Scranton earned its “Electric City" nickname as the home of one of the country’s first electric trolley lines in the late 1880s. But the city went into severe industrial decline after World War II, a trajectory that Biden said might also be America’s future.
“For most of the 20th century, we led the world by a significant margin,” Biden said. “Because we invested in our people, we invested in ourselves, not only in our roads and our highways and bridges but in our people and our families. We didn't just build an interstate highway system — we built a highway to the sky, to outer space.”
Competitive edge
While both are domestic legislative priorities, Biden often touts the infrastructure and the social spending bills, which include provisions for climate change mitigation, in the context of maintaining America’s global competitive edge. He focused on how provisions in the legislation would allow the country to better compete with China, which already has at least 35,405 kilometers of high-speed rail and is planning to double that by 2035.
“You realize the Chinese are now building another high-speed rail line that will go up to 300 miles per hour,” Biden said. “You say, ‘What difference does that make, Biden?’ Well, guess what?

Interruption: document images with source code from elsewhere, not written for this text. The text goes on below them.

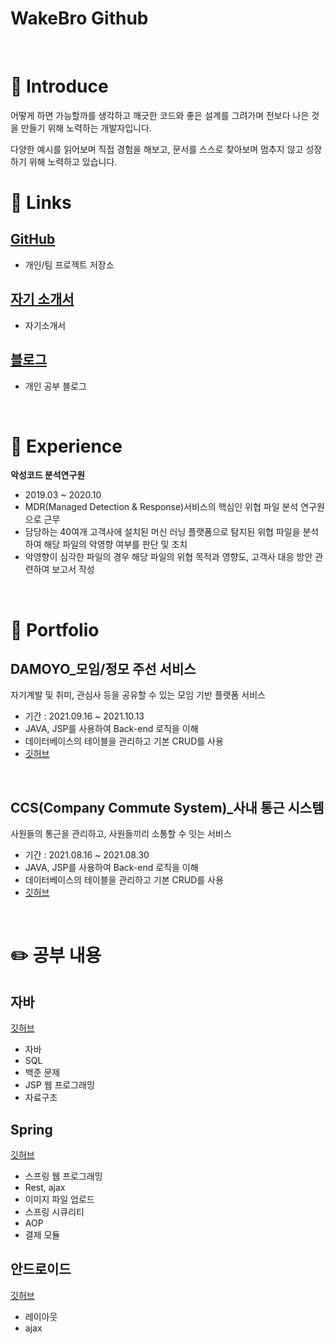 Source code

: <!--
**wakebro/wakebro** is a ✨ _special_ ✨ repository because its `README.md` (this file) appears on your GitHub profile.

Here are some ideas to get you started:

- 🔭 I’m currently working on ...
- 🌱 I’m currently learning ...
- 👯 I’m looking to collaborate on ...
- 🤔 I’m looking for help with ...
- 💬 Ask me about ...
- 📫 How to reach me: ...
- 😄 Pronouns: ...
- ⚡ Fun fact: ...
-->
# WakeBro Github
<br/>

# :book: Introduce

어떻게 하면 가능할까를 생각하고 깨긋한 코드와 좋은 설계를 그려가며 전보다 나은 것을 만들기 위해 노력하는 개발자입니다.

다양한 예시를 읽어보며 직접 경험을 해보고, 문서를 스스로 찾아보며 멈추지 않고 성장하기 위해 노력하고 있습니다.

# :link: Links

## <a href="https://github.com/wakebro">GitHub</a>
- 개인/팀 프로젝트 저장소

## <a href="https://actually-sugar-fd1.notion.site/32b78a66f5864c8390ed17090b2317f4">자기 소개서</a>
- 자기소개서

## <a href="https://wakebro.tistory.com/">블로그</a>
- 개인 공부 블로그

<br/>

# :file_folder: Experience
<strong>악성코드 분석연구원</strong>
- 2019.03 ~ 2020.10
- MDR(Managed Detection & Response)서비스의 핵심인 위협 파일 분석 연구원으로 근무
- 담당하는 40여개 고객사에 설치된 머신 러닝 플랫폼으로 탐지된 위협 파일을 분석하여 해당 파일의 악영향 여부를 판단 및 조치
 - 악영향이 심각한 파일의 경우 해당 파일의 위협 목적과 영향도, 고객사 대응 방안 관련하여 보고서 작성
<br/>

 # :rocket: Portfolio

## DAMOYO_모임/정모 주선 서비스
자기계발 및 취미, 관심사 등을 공유할 수 있는 모임 기반 플랫폼 서비스
- 기간 : 2021.09.16 ~ 2021.10.13
 - JAVA, JSP를 사용하여 Back-end 로직을 이해
 - 데이터베이스의 테이블을 관리하고 기본 CRUD를 사용
 - <a href="https://github.com/wakebro/DAMOYO">깃허브</a>

<br/>

## CCS(Company Commute System)_사내 통근 시스템
 사원들의 통근을 관리하고, 사원들끼리 소통할 수 잇는 서비스
 - 기간 : 2021.08.16 ~ 2021.08.30
 - JAVA, JSP를 사용하여 Back-end 로직을 이해
 - 데이터베이스의 테이블을 관리하고 기본 CRUD를 사용
 - <a href="https://github.com/wakebro/CCS-Team">깃허브</a>

 <br/>

 # :pencil2: 공부 내용

## 자바
<a href="https://github.com/wakebro/javabasic">깃허브</a>
- 자바
- SQL 
- 백준 문제
- JSP 웹 프로그래밍
- 자료구조

## Spring
<a href="https://github.com/wakebro/spring_practice">깃허브</a>
- 스프링 웹 프로그래밍
- Rest, ajax
- 이미지 파일 업로드
- 스프링 시큐리티
- AOP
- 결제 모듈

## 안드로이드
<a href="https://github.com/wakebro/android_practice">깃허브</a>
- 레이아웃
- ajax

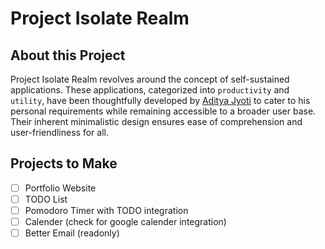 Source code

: # Project Isolate Realm

## About this Project
Project Isolate Realm revolves around the concept of self-sustained applications. 
These applications, categorized into `productivity` and `utility`, have been thoughtfully developed by [Aditya Jyoti](https://github.com/Aditya-Jyoti) to cater to his personal requirements while remaining accessible to a broader user base.
Their inherent minimalistic design ensures ease of comprehension and user-friendliness for all.

## Projects to Make

- [ ] Portfolio Website
- [ ] TODO List
- [ ] Pomodoro Timer with TODO integration
- [ ] Calender (check for google calender integration)
- [ ] Better Email (readonly)
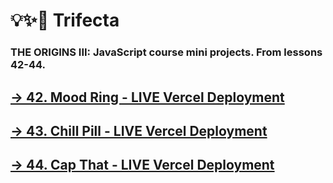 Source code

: # 💡✨🚀 Trifecta

### THE ORIGINS III: JavaScript course mini projects. From lessons 42-44.

## [→ 42. Mood Ring - LIVE Vercel Deployment](https://trifecta-codedex-moodring.vercel.app/)
## [→ 43. Chill Pill - LIVE Vercel Deployment](https://trifecta-codedex-chill-pill.vercel.app/)
## [→ 44. Cap That - LIVE Vercel Deployment](https://trifecta-codedex-moodring.vercel.app/)
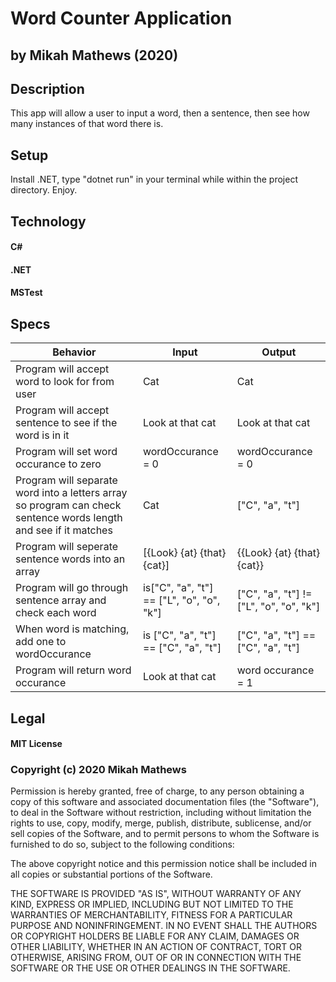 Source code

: # Word Counter Application

## by Mikah Mathews (2020)

## Description

This app will allow a user to input a word, then a sentence, then see how many instances of that word there is.

## Setup

Install .NET, type "dotnet run" in your terminal while within the project directory. Enjoy.

## Technology

#### C#
#### .NET
#### MSTest

## Specs

|Behavior|Input|Output|
|-----|-----|-----|
|Program will accept word to look for from user| Cat| Cat|
|Program will accept sentence to see if the word is in it|Look at that cat|Look at that cat|
|Program will set word occurance to zero|wordOccurance = 0|wordOccurance = 0|
|Program will separate word into a letters array so program can check sentence words length and see if it matches| Cat| ["C", "a", "t"]|
|Program will seperate sentence words into an array|[{Look} {at} {that} {cat}]|{{Look} {at} {that} {cat}}|
|Program will go through sentence array and check each word| is["C", "a", "t"] == ["L", "o", "o", "k"]|["C", "a", "t"] != ["L", "o", "o", "k"]|
|When word is matching, add one to wordOccurance |is ["C", "a", "t"] == ["C", "a", "t"] | ["C", "a", "t"] == ["C", "a", "t"] |
|Program will return word occurance|Look at that cat|word occurance = 1|



## Legal

#### MIT License

### Copyright (c) 2020 Mikah Mathews

Permission is hereby granted, free of charge, to any person obtaining a copy
of this software and associated documentation files (the "Software"), to deal
in the Software without restriction, including without limitation the rights
to use, copy, modify, merge, publish, distribute, sublicense, and/or sell
copies of the Software, and to permit persons to whom the Software is
furnished to do so, subject to the following conditions:

The above copyright notice and this permission notice shall be included in all
copies or substantial portions of the Software.

THE SOFTWARE IS PROVIDED "AS IS", WITHOUT WARRANTY OF ANY KIND, EXPRESS OR
IMPLIED, INCLUDING BUT NOT LIMITED TO THE WARRANTIES OF MERCHANTABILITY,
FITNESS FOR A PARTICULAR PURPOSE AND NONINFRINGEMENT. IN NO EVENT SHALL THE
AUTHORS OR COPYRIGHT HOLDERS BE LIABLE FOR ANY CLAIM, DAMAGES OR OTHER
LIABILITY, WHETHER IN AN ACTION OF CONTRACT, TORT OR OTHERWISE, ARISING FROM,
OUT OF OR IN CONNECTION WITH THE SOFTWARE OR THE USE OR OTHER DEALINGS IN THE
SOFTWARE.
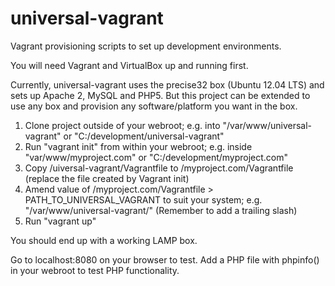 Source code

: universal-vagrant
=================

Vagrant provisioning scripts to set up development environments.

You will need Vagrant and VirtualBox up and running first.

Currently, universal-vagrant uses the precise32 box (Ubuntu 12.04 LTS) and sets up Apache 2, MySQL and PHP5. But this project can be extended to use any box and provision any software/platform you want in the box.

1. Clone project outside of your webroot; e.g. into "/var/www/universal-vagrant" or "C:/development/universal-vagrant"
2. Run "vagrant init" from within your webroot; e.g. inside "var/www/myproject.com" or "C:/development/myproject.com"
3. Copy /uiversal-vagrant/Vagrantfile to /myproject.com/Vagrantfile (replace the file created by Vagrant init)
4. Amend value of /myproject.com/Vagrantfile > PATH_TO_UNIVERSAL_VAGRANT to suit your system; e.g. "/var/www/universal-vagrant/" (Remember to add a trailing slash)
5. Run "vagrant up"

You should end up with a working LAMP box.

Go to localhost:8080 on your browser to test. Add a PHP file with phpinfo() in your webroot to test PHP functionality. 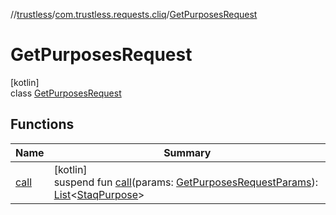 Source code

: //[trustless](../../../index.md)/[com.trustless.requests.cliq](../index.md)/[GetPurposesRequest](index.md)

# GetPurposesRequest

[kotlin]\
class [GetPurposesRequest](index.md)

## Functions

| Name | Summary |
|---|---|
| [call](call.md) | [kotlin]<br>suspend fun [call](call.md)(params: [GetPurposesRequestParams](../-get-purposes-request-params/index.md)): [List](https://kotlinlang.org/api/latest/jvm/stdlib/kotlin.collections/-list/index.html)&lt;[StaqPurpose](../-staq-purpose/index.md)&gt; |
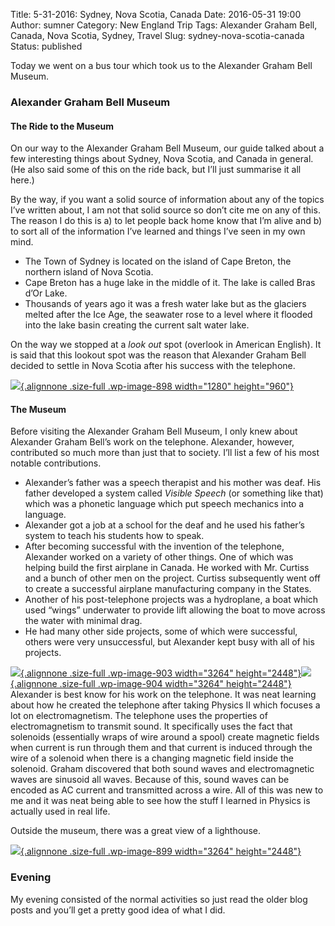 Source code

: Title: 5-31-2016: Sydney, Nova Scotia, Canada
Date: 2016-05-31 19:00
Author: sumner
Category: New England Trip
Tags: Alexander Graham Bell, Canada, Nova Scotia, Sydney, Travel
Slug: sydney-nova-scotia-canada
Status: published

Today we went on a bus tour which took us to the Alexander Graham Bell
Museum.

### Alexander Graham Bell Museum

#### The Ride to the Museum

On our way to the Alexander Graham Bell Museum, our guide talked about a
few interesting things about Sydney, Nova Scotia, and Canada in general.
(He also said some of this on the ride back, but I’ll just summarise it
all here.)

By the way, if you want a solid source of information about any of the
topics I’ve written about, I am not that solid source so don’t cite me
on any of this. The reason I do this is a) to let people back home know
that I’m alive and b) to sort all of the information I’ve learned and
things I’ve seen in my own mind.

-   The Town of Sydney is located on the island of Cape Breton, the
    northern island of Nova Scotia.
-   Cape Breton has a huge lake in the middle of it. The lake is called
    Bras d’Or Lake.
-   Thousands of years ago it was a fresh water lake but as the glaciers
    melted after the Ice Age, the seawater rose to a level where it
    flooded into the lake basin creating the current salt water lake.

On the way we stopped at a *look out* spot (overlook in American
English). It is said that this lookout spot was the reason that
Alexander Graham Bell decided to settle in Nova Scotia after his success
with the telephone.

[![](http://www.the-evans.family/sumner/blog/wp-content/uploads/2016/05/img_2759.jpg){.alignnone
.size-full .wp-image-898 width="1280"
height="960"}](http://www.the-evans.family/sumner/blog/wp-content/uploads/2016/05/img_2759.jpg)

#### The Museum

Before visiting the Alexander Graham Bell Museum, I only knew about
Alexander Graham Bell’s work on the telephone. Alexander, however,
contributed so much more than just that to society. I’ll list a few of
his most notable contributions.

-   Alexander’s father was a speech therapist and his mother was deaf.
    His father developed a system called *Visible Speech* (or something
    like that) which was a phonetic language which put speech mechanics
    into a language.
-   Alexander got a job at a school for the deaf and he used his
    father’s system to teach his students how to speak.
-   After becoming successful with the invention of the telephone,
    Alexander worked on a variety of other things. One of which was
    helping build the first airplane in Canada. He worked with Mr.
    Curtiss and a bunch of other men on the project. Curtiss
    subsequently went off to create a successful airplane manufacturing
    company in the States.
-   Another of his post-telephone projects was a hydroplane, a boat
    which used “wings” underwater to provide lift allowing the boat to
    move across the water with minimal drag.
-   He had many other side projects, some of which were successful,
    others were very unsuccessful, but Alexander kept busy with all of
    his projects.

[![](http://www.the-evans.family/sumner/blog/wp-content/uploads/2016/05/img_2764.jpg){.alignnone
.size-full .wp-image-903 width="3264"
height="2448"}](http://www.the-evans.family/sumner/blog/wp-content/uploads/2016/05/img_2764.jpg)[![](http://www.the-evans.family/sumner/blog/wp-content/uploads/2016/05/img_2766.jpg){.alignnone
.size-full .wp-image-904 width="3264"
height="2448"}](http://www.the-evans.family/sumner/blog/wp-content/uploads/2016/05/img_2766.jpg)  
Alexander is best know for his work on the telephone. It was neat
learning about how he created the telephone after taking Physics II
which focuses a lot on electromagnetism. The telephone uses the
properties of electromagnetism to transmit sound. It specifically uses
the fact that solenoids (essentially wraps of wire around a spool)
create magnetic fields when current is run through them and that current
is induced through the wire of a solenoid when there is a changing
magnetic field inside the solenoid. Graham discovered that both sound
waves and electromagnetic waves are sinusoid all waves. Because of this,
sound waves can be encoded as AC current and transmitted across a wire.
All of this was new to me and it was neat being able to see how the
stuff I learned in Physics is actually used in real life.

Outside the museum, there was a great view of a lighthouse.

[![](http://www.the-evans.family/sumner/blog/wp-content/uploads/2016/05/img_2770.jpg){.alignnone
.size-full .wp-image-899 width="3264"
height="2448"}](http://www.the-evans.family/sumner/blog/wp-content/uploads/2016/05/img_2770.jpg)

### Evening

My evening consisted of the normal activities so just read the older
blog posts and you’ll get a pretty good idea of what I did.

If you can get into a train and go from here to Washington much faster than to go in an automobile, you take a train. ... We will take literally millions of automobiles off the road, saving tens of millions of barrels of oil.”
Jason Grumet, president of the Bipartisan Policy Center, a research institution in Washington, noted that these bills, which proponents say are meant to directly benefit Americans, are also necessary if the United States wants to maintain its global edge. According to the World Economic Forum, the U.S. trails Brazil, China, India and Mexico on clean energy and advanced communications infrastructure.
“The bipartisan infrastructure plan creates the foundation needed for the U.S. to achieve its economic and environmental goals,” Grumet said. ”We simply can’t build a clean modern economy on top of outdated and degraded systems. ... Put simply, modern infrastructure is the key to confronting climate change and strengthening the U.S. economy.”
During a visit to Hartford, Connecticut, last week, Biden pushed for his social spending bill, which includes more government investment in child care.
"How can we compete in the world if millions of American parents, especially moms, can't be part of the work force because they can't afford the cost of child care or elder care?" he asked at a child development center.
Lower price tag
On Tuesday, in hopes of reaching a compromise, Biden hosted moderate and progressive members of his party at the White House. To secure the support of moderate Democrats, the bill’s top line is likely to end up between $1.9 trillion and $2.2 trillion, down from Biden’s original $3.5 trillion plan strongly supported by progressives.
Biden needs the votes of all 50 Democrats to pass the bill in the Senate in a budget procedure known as reconciliation, but moderate Democratic senators Joe Manchin and Kyrsten Sinema say the price tag is too high.
This was the first time Biden had returned to Scranton since taking office. As a presidential candidate he chose his hometown of 550,000 to advance the idea of “Scranton vs. Wall Street,” pledging that his administration would shift the economic advantage from wealthy investors back to average Americans.
Some information for this report came from Reuters.